Data: Begin
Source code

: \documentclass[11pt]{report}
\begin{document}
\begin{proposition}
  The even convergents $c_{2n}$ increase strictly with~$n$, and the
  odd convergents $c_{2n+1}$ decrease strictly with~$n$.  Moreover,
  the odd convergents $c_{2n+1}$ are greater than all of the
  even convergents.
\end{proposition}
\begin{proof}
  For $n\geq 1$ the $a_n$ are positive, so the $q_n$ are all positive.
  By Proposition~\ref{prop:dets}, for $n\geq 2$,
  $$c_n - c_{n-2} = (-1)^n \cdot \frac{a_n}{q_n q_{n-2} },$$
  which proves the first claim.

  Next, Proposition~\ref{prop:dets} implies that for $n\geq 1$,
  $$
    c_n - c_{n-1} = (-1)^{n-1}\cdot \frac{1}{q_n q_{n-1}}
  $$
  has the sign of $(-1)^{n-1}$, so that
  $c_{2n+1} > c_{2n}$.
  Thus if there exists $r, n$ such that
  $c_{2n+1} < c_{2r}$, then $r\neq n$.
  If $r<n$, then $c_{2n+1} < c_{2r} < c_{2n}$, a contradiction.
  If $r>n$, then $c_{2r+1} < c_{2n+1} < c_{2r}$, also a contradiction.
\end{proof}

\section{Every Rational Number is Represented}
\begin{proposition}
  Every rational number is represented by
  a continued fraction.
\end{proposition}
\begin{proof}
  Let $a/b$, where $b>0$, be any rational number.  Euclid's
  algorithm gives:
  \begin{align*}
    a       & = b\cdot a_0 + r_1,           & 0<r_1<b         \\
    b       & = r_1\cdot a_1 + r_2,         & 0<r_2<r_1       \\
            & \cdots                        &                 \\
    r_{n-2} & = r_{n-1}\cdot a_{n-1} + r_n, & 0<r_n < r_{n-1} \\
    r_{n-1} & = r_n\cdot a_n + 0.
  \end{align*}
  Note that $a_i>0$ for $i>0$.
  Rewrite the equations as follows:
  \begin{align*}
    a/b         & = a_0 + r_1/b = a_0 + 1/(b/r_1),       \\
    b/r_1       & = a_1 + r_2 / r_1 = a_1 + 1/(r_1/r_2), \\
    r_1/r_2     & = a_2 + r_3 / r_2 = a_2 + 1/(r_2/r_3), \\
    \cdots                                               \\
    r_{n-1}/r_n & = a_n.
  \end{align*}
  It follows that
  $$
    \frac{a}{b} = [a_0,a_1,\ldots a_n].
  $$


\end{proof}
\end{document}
Data: End
Search the entries for the string "Every" and return each line where it turns up.

\section{Every Rational Number is Represented}
  Every rational number is represented by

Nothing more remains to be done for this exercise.